**Assignment**.
Below are some records; return each one exactly.

==========

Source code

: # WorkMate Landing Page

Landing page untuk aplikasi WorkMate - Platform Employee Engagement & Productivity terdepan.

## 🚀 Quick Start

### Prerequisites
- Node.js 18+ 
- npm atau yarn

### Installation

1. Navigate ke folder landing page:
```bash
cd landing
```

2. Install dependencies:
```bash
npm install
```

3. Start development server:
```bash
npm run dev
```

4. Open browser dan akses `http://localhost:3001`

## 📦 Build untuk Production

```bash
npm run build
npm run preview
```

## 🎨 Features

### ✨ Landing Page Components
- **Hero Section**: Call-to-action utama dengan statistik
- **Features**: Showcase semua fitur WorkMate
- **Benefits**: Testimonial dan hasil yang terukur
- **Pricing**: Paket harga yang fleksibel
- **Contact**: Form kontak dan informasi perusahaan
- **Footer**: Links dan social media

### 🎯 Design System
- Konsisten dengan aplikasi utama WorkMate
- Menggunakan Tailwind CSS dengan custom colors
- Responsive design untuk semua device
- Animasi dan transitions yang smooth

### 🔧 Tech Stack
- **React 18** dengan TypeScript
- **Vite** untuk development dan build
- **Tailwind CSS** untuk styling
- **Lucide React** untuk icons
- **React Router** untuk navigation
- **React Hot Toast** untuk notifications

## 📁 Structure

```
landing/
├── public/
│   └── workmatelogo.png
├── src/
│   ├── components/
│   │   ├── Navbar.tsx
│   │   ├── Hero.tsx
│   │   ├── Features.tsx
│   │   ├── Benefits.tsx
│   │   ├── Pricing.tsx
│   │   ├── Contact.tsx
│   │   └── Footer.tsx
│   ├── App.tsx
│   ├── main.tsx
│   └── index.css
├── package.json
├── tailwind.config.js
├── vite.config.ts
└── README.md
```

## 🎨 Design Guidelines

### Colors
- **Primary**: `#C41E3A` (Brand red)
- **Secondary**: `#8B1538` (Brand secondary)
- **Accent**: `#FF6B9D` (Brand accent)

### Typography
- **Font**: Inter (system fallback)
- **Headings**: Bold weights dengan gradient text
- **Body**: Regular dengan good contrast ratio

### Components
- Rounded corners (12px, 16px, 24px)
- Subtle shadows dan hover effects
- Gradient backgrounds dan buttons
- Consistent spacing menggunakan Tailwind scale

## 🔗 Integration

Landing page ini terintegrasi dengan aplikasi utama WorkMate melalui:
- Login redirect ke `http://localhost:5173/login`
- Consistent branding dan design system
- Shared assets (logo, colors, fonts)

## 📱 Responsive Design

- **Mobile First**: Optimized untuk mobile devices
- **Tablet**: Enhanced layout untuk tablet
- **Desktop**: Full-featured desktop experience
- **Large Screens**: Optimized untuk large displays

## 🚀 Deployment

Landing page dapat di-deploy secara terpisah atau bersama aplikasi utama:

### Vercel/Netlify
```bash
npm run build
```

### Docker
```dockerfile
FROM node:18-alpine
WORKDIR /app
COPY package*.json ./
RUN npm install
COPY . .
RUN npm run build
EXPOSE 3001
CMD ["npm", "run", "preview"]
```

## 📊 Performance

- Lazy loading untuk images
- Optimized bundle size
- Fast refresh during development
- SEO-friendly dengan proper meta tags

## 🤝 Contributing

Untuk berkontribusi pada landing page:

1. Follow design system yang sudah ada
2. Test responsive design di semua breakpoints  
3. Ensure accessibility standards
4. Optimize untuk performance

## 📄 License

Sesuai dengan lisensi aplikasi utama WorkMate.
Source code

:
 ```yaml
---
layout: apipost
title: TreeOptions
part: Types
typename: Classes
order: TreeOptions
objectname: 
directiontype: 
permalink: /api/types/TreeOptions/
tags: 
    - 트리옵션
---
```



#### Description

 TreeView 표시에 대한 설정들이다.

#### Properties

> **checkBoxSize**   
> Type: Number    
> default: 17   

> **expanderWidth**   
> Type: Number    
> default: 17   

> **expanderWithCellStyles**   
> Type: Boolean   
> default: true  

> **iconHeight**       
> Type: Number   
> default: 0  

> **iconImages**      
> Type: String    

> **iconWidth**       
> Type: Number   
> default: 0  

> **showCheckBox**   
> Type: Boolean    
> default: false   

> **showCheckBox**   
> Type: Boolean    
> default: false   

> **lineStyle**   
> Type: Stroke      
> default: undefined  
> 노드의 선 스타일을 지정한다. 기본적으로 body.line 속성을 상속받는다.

==========

**Answer space**.
Source code

: # WorkMate Landing Page

Landing page untuk aplikasi WorkMate - Platform Employee Engagement & Productivity terdepan.

## 🚀 Quick Start

### Prerequisites
- Node.js 18+ 
- npm atau yarn

### Installation

1. Navigate ke folder landing page:
```bash
cd landing
```

2. Install dependencies:
```bash
npm install
```

3. Start development server:
```bash
npm run dev
```

4. Open browser dan akses `http://localhost:3001`

## 📦 Build untuk Production

```bash
npm run build
npm run preview
```

## 🎨 Features

### ✨ Landing Page Components
- **Hero Section**: Call-to-action utama dengan statistik
- **Features**: Showcase semua fitur WorkMate
- **Benefits**: Testimonial dan hasil yang terukur
- **Pricing**: Paket harga yang fleksibel
- **Contact**: Form kontak dan informasi perusahaan
- **Footer**: Links dan social media

### 🎯 Design System
- Konsisten dengan aplikasi utama WorkMate
- Menggunakan Tailwind CSS dengan custom colors
- Responsive design untuk semua device
- Animasi dan transitions yang smooth

### 🔧 Tech Stack
- **React 18** dengan TypeScript
- **Vite** untuk development dan build
- **Tailwind CSS** untuk styling
- **Lucide React** untuk icons
- **React Router** untuk navigation
- **React Hot Toast** untuk notifications

## 📁 Structure

```
landing/
├── public/
│   └── workmatelogo.png
├── src/
│   ├── components/
│   │   ├── Navbar.tsx
│   │   ├── Hero.tsx
│   │   ├── Features.tsx
│   │   ├── Benefits.tsx
│   │   ├── Pricing.tsx
│   │   ├── Contact.tsx
│   │   └── Footer.tsx
│   ├── App.tsx
│   ├── main.tsx
│   └── index.css
├── package.json
├── tailwind.config.js
├── vite.config.ts
└── README.md
```

## 🎨 Design Guidelines

### Colors
- **Primary**: `#C41E3A` (Brand red)
- **Secondary**: `#8B1538` (Brand secondary)
- **Accent**: `#FF6B9D` (Brand accent)

### Typography
- **Font**: Inter (system fallback)
- **Headings**: Bold weights dengan gradient text
- **Body**: Regular dengan good contrast ratio

### Components
- Rounded corners (12px, 16px, 24px)
- Subtle shadows dan hover effects
- Gradient backgrounds dan buttons
- Consistent spacing menggunakan Tailwind scale

## 🔗 Integration

Landing page ini terintegrasi dengan aplikasi utama WorkMate melalui:
- Login redirect ke `http://localhost:5173/login`
- Consistent branding dan design system
- Shared assets (logo, colors, fonts)

## 📱 Responsive Design

- **Mobile First**: Optimized untuk mobile devices
- **Tablet**: Enhanced layout untuk tablet
- **Desktop**: Full-featured desktop experience
- **Large Screens**: Optimized untuk large displays

## 🚀 Deployment

Landing page dapat di-deploy secara terpisah atau bersama aplikasi utama:

### Vercel/Netlify
```bash
npm run build
```

### Docker
```dockerfile
FROM node:18-alpine
WORKDIR /app
COPY package*.json ./
RUN npm install
COPY . .
RUN npm run build
EXPOSE 3001
CMD ["npm", "run", "preview"]
```

## 📊 Performance

- Lazy loading untuk images
- Optimized bundle size
- Fast refresh during development
- SEO-friendly dengan proper meta tags

## 🤝 Contributing

Untuk berkontribusi pada landing page:

1. Follow design system yang sudah ada
2. Test responsive design di semua breakpoints  
3. Ensure accessibility standards
4. Optimize untuk performance

## 📄 License

Sesuai dengan lisensi aplikasi utama WorkMate.
Source code

:
 ```yaml
---
layout: apipost
title: TreeOptions
part: Types
typename: Classes
order: TreeOptions
objectname: 
directiontype: 
permalink: /api/types/TreeOptions/
tags: 
    - 트리옵션
---
```



#### Description

 TreeView 표시에 대한 설정들이다.

#### Properties

> **checkBoxSize**   
> Type: Number    
> default: 17   

> **expanderWidth**   
> Type: Number    
> default: 17   

> **expanderWithCellStyles**   
> Type: Boolean   
> default: true  

> **iconHeight**       
> Type: Number   
> default: 0  

> **iconImages**      
> Type: String    

> **iconWidth**       
> Type: Number   
> default: 0  

> **showCheckBox**   
> Type: Boolean    
> default: false   

> **showCheckBox**   
> Type: Boolean    
> default: false   

> **lineStyle**   
> Type: Stroke      
> default: undefined  
> 노드의 선 스타일을 지정한다. 기본적으로 body.line 속성을 상속받는다.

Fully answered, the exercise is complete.